Exercise prompt: An exact reprint of the whole listing is what the answer must contain.

Input for this task:
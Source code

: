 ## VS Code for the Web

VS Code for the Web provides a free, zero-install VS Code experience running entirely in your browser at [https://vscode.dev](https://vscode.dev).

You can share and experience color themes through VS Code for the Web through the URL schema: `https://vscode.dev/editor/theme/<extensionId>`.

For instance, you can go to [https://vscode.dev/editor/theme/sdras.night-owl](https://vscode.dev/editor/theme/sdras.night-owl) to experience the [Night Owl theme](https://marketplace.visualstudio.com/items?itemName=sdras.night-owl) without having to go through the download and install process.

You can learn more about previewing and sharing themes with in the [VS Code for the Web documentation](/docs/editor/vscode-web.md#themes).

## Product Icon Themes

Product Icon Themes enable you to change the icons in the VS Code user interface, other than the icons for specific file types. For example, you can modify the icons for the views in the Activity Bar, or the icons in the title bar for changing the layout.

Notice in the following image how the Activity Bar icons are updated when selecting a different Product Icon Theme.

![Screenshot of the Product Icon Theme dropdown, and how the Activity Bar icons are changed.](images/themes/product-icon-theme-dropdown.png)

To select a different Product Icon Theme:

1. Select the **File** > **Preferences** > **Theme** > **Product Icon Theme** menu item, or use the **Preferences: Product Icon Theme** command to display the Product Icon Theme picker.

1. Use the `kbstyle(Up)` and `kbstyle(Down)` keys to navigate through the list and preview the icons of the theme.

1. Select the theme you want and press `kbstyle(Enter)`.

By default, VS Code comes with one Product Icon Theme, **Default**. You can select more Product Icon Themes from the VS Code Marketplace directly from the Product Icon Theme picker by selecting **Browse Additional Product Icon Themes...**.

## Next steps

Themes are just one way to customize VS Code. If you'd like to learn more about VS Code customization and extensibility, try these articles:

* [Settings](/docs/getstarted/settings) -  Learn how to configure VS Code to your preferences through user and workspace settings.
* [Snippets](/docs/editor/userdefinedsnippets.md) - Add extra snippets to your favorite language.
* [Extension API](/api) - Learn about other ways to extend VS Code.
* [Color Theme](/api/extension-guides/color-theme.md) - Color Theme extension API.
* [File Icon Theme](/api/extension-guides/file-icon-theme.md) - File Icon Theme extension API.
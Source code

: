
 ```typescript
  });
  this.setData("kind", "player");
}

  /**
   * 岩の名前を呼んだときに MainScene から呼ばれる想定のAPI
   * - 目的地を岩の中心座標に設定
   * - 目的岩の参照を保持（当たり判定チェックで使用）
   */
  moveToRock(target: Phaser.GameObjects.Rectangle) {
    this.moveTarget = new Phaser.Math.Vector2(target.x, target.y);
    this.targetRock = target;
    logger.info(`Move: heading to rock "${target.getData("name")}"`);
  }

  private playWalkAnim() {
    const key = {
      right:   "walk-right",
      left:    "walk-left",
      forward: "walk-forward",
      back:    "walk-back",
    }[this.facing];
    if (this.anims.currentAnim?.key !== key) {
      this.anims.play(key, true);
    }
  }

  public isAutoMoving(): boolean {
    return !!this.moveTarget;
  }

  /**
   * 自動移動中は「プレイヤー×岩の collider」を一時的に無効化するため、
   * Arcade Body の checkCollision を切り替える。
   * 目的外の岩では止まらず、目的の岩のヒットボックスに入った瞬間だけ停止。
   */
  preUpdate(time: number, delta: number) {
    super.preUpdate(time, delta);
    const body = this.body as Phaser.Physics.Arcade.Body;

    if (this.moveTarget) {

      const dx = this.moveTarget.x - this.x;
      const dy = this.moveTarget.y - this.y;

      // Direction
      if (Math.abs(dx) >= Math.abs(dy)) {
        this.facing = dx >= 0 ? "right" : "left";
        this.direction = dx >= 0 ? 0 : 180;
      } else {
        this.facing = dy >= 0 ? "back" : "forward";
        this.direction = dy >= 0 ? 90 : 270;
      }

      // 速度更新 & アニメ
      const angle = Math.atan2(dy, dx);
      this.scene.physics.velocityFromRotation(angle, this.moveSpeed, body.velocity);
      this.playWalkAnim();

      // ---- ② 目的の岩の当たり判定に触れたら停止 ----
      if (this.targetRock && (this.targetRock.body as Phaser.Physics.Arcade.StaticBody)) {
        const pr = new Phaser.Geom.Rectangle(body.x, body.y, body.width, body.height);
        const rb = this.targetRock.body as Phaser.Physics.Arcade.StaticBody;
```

Solution:
Source code

: ## VS Code for the Web

VS Code for the Web provides a free, zero-install VS Code experience running entirely in your browser at [https://vscode.dev](https://vscode.dev).

You can share and experience color themes through VS Code for the Web through the URL schema: `https://vscode.dev/editor/theme/<extensionId>`.

For instance, you can go to [https://vscode.dev/editor/theme/sdras.night-owl](https://vscode.dev/editor/theme/sdras.night-owl) to experience the [Night Owl theme](https://marketplace.visualstudio.com/items?itemName=sdras.night-owl) without having to go through the download and install process.

You can learn more about previewing and sharing themes with in the [VS Code for the Web documentation](/docs/editor/vscode-web.md#themes).

## Product Icon Themes

Product Icon Themes enable you to change the icons in the VS Code user interface, other than the icons for specific file types. For example, you can modify the icons for the views in the Activity Bar, or the icons in the title bar for changing the layout.

Notice in the following image how the Activity Bar icons are updated when selecting a different Product Icon Theme.

![Screenshot of the Product Icon Theme dropdown, and how the Activity Bar icons are changed.](images/themes/product-icon-theme-dropdown.png)

To select a different Product Icon Theme:

1. Select the **File** > **Preferences** > **Theme** > **Product Icon Theme** menu item, or use the **Preferences: Product Icon Theme** command to display the Product Icon Theme picker.

1. Use the `kbstyle(Up)` and `kbstyle(Down)` keys to navigate through the list and preview the icons of the theme.

1. Select the theme you want and press `kbstyle(Enter)`.

By default, VS Code comes with one Product Icon Theme, **Default**. You can select more Product Icon Themes from the VS Code Marketplace directly from the Product Icon Theme picker by selecting **Browse Additional Product Icon Themes...**.

## Next steps

Themes are just one way to customize VS Code. If you'd like to learn more about VS Code customization and extensibility, try these articles:

* [Settings](/docs/getstarted/settings) -  Learn how to configure VS Code to your preferences through user and workspace settings.
* [Snippets](/docs/editor/userdefinedsnippets.md) - Add extra snippets to your favorite language.
* [Extension API](/api) - Learn about other ways to extend VS Code.
* [Color Theme](/api/extension-guides/color-theme.md) - Color Theme extension API.
* [File Icon Theme](/api/extension-guides/file-icon-theme.md) - File Icon Theme extension API.
Source code

:
 ```typescript
  });
  this.setData("kind", "player");
}

  /**
   * 岩の名前を呼んだときに MainScene から呼ばれる想定のAPI
   * - 目的地を岩の中心座標に設定
   * - 目的岩の参照を保持（当たり判定チェックで使用）
   */
  moveToRock(target: Phaser.GameObjects.Rectangle) {
    this.moveTarget = new Phaser.Math.Vector2(target.x, target.y);
    this.targetRock = target;
    logger.info(`Move: heading to rock "${target.getData("name")}"`);
  }

  private playWalkAnim() {
    const key = {
      right:   "walk-right",
      left:    "walk-left",
      forward: "walk-forward",
      back:    "walk-back",
    }[this.facing];
    if (this.anims.currentAnim?.key !== key) {
      this.anims.play(key, true);
    }
  }

  public isAutoMoving(): boolean {
    return !!this.moveTarget;
  }

  /**
   * 自動移動中は「プレイヤー×岩の collider」を一時的に無効化するため、
   * Arcade Body の checkCollision を切り替える。
   * 目的外の岩では止まらず、目的の岩のヒットボックスに入った瞬間だけ停止。
   */
  preUpdate(time: number, delta: number) {
    super.preUpdate(time, delta);
    const body = this.body as Phaser.Physics.Arcade.Body;

    if (this.moveTarget) {

      const dx = this.moveTarget.x - this.x;
      const dy = this.moveTarget.y - this.y;

      // Direction
      if (Math.abs(dx) >= Math.abs(dy)) {
        this.facing = dx >= 0 ? "right" : "left";
        this.direction = dx >= 0 ? 0 : 180;
      } else {
        this.facing = dy >= 0 ? "back" : "forward";
        this.direction = dy >= 0 ? 90 : 270;
      }

      // 速度更新 & アニメ
      const angle = Math.atan2(dy, dx);
      this.scene.physics.velocityFromRotation(angle, this.moveSpeed, body.velocity);
      this.playWalkAnim();

      // ---- ② 目的の岩の当たり判定に触れたら停止 ----
      if (this.targetRock && (this.targetRock.body as Phaser.Physics.Arcade.StaticBody)) {
        const pr = new Phaser.Geom.Rectangle(body.x, body.y, body.width, body.height);
        const rb = this.targetRock.body as Phaser.Physics.Arcade.StaticBody;
```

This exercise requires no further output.